Atme tief ein, spür deinen Bauch, und beobachte, wie sich der Atem bewegt. Der „Erfahrbare Atem“ – eine Methode, die in der Körpertherapie verwendet wird – lehrt, das Atmen geschehen zu lassen, statt es zu kontrollieren.
Das Gleiche gilt für das Essen: Iss in Ruhe, kaue gründlich, nimm wahr, wie die Nahrung schmeckt und wirkt. So unterstützt du Verdauung, Stoffwechsel und Nervensystem – und beugst Überessen oder Heißhunger vor.
2. Schwere zulassen
Leichtigkeit entsteht nicht durch das Vermeiden von Schwere, sondern durch ihre Integration.
Negative Gefühle wie Trauer, Ärger oder Erschöpfung gehören zum Leben.

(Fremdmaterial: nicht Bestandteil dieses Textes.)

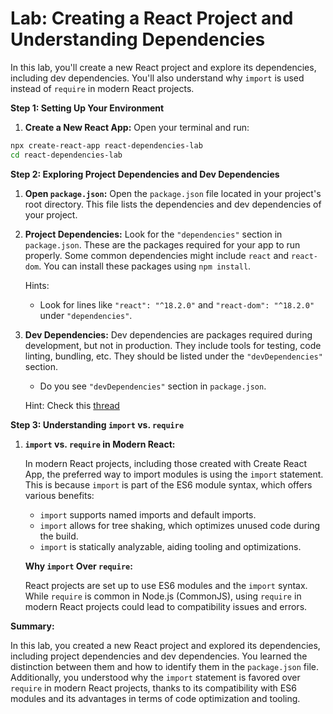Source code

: # Lab: Creating a React Project and Understanding Dependencies

In this lab, you'll create a new React project and explore its dependencies, including dev dependencies. You'll also understand why `import` is used instead of `require` in modern React projects.

**Step 1: Setting Up Your Environment**

1. **Create a New React App:**
   Open your terminal and run:
   
```sh
npx create-react-app react-dependencies-lab
cd react-dependencies-lab
```

**Step 2: Exploring Project Dependencies and Dev Dependencies**

1. **Open `package.json`:**
   Open the `package.json` file located in your project's root directory. This file lists the dependencies and dev dependencies of your project.

2. **Project Dependencies:**
   Look for the `"dependencies"` section in `package.json`. These are the packages required for your app to run properly. Some common dependencies might include `react` and `react-dom`. You can install these packages using `npm install`.

   Hints: 
   - Look for lines like `"react": "^18.2.0"` and `"react-dom": "^18.2.0"` under `"dependencies"`.

3. **Dev Dependencies:**
   Dev dependencies are packages required during development, but not in production. They include tools for testing, code linting, bundling, etc. They should be listed under the `"devDependencies"` section.

   - Do you see `"devDependencies"` section in `package.json`. 

   Hint: Check this [thread]


**Step 3: Understanding `import` vs. `require`**

1. **`import` vs. `require` in Modern React:**

   In modern React projects, including those created with Create React App, the preferred way to import modules is using the `import` statement. This is because `import` is part of the ES6 module syntax, which offers various benefits:

   - `import` supports named imports and default imports.
   - `import` allows for tree shaking, which optimizes unused code during the build.
   - `import` is statically analyzable, aiding tooling and optimizations.

   **Why `import` Over `require`:**

   React projects are set up to use ES6 modules and the `import` syntax. While `require` is common in Node.js (CommonJS), using `require` in modern React projects could lead to compatibility issues and errors.

**Summary:**

In this lab, you created a new React project and explored its dependencies, including project dependencies and dev dependencies. You learned the distinction between them and how to identify them in the `package.json` file. Additionally, you understood why the `import` statement is favored over `require` in modern React projects, thanks to its compatibility with ES6 modules and its advantages in terms of code optimization and tooling.

<!-- Links -->

[thread]:https://stackoverflow.com/questions/44868453/create-react-app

Wer sie verdrängt, blockiert Emotionen und auch physiologische Prozesse. Studien zeigen: Unterdrückte Emotionen können Schlafstörungen fördern, das Immunsystem schwächen und psychosomatische Beschwerden verstärken.
Gib schweren Phasen Raum. Wenn du dich traurig fühlst, nimm dich selbst liebevoll wahr, tröste dich, geh in die Natur, meditiere oder trink eine Tasse Tee. Manchmal hilft auch eine klare Vereinbarung mit sich selbst: „Fünf Minuten Selbstmitleid – dann mache ich etwas, das mir guttut.“ So übernimmst du Verantwortung und bleibst handlungsfähig.

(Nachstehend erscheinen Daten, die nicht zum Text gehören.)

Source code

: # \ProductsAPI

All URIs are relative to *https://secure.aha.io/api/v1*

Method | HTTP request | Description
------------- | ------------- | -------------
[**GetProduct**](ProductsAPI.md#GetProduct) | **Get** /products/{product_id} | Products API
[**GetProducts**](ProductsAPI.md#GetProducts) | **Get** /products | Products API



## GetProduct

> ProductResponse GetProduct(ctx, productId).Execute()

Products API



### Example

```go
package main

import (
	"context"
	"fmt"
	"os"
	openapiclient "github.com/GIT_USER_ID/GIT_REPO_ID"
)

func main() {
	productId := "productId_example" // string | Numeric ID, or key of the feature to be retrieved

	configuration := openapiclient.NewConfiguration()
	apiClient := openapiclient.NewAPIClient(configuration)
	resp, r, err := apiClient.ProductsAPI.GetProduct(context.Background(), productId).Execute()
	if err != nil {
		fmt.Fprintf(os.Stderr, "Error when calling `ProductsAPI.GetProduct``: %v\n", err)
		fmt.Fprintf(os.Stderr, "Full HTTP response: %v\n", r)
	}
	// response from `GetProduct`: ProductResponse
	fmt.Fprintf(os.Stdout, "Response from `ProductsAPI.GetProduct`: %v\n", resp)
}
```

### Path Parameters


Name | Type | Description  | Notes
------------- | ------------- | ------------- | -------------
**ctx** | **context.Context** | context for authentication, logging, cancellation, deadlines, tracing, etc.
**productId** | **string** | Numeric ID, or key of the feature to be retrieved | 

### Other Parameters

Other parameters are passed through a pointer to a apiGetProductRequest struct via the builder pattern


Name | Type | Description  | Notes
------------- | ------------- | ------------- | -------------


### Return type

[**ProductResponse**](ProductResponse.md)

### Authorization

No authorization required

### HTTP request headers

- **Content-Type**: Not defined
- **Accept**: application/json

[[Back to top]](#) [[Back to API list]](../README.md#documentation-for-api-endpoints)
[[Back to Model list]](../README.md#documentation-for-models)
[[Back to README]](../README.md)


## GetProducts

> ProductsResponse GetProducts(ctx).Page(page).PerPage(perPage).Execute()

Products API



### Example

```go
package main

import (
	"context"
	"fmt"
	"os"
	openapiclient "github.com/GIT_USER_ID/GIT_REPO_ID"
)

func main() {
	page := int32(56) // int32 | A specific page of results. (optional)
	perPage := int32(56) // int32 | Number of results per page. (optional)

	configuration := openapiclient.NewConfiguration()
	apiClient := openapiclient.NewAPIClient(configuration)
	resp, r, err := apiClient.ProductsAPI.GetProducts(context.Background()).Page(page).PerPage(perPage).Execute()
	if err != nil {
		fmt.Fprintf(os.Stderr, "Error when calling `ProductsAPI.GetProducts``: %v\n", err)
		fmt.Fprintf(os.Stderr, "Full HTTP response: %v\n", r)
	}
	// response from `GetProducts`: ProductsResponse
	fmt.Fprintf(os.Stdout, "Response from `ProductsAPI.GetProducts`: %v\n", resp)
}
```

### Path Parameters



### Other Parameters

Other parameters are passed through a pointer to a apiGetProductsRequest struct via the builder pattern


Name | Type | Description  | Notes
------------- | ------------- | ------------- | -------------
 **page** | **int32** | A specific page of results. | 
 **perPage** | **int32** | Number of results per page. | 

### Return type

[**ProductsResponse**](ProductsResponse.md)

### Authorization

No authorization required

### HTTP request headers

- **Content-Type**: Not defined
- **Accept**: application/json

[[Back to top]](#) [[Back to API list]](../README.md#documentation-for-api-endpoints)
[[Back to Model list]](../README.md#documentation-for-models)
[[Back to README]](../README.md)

3. Manche mögen’s leicht – mit Bitterstoffen
Nach Wochen voller Festtagsessen und süßer Versuchungen sehnt sich der Körper nach Entlastung. Bitterstoffe sind wahre Verbündete, um Leber, Galle und Verdauung zu aktivieren.
Ein sogenannter Bittertag hilft, Ballast abzuwerfen:
Iss einen Tag lang ausschließlich Bittergemüse und -salate wie Rucola, Chicorée, Radicchio, Artischocken, Endivien, Grapefruit oder Zitronen. Ergänze Hirse, Buchweizen oder Amaranth – Getreidearten, die ebenfalls Bitterstoffe liefern. Gewürze wie Kurkuma, Kardamom, Liebstöckel, Rosmarin, Lorbeer und Thymian runden das Aroma ab und regen zusätzlich die Verdauungssäfte an.
Bittertee-Rezept aus der Apotheke
Mische je 15 Gramm Angelika- und Enzianwurzel, Löwenzahn, Tausendgüldenkraut, Wermut sowie je 10 Gramm Fenchelsamen, Melisse und Salbei. Ein Esslöffel pro Tasse, mit heißem Wasser übergießen, fünf Minuten ziehen lassen und in kleinen Schlucken trinken.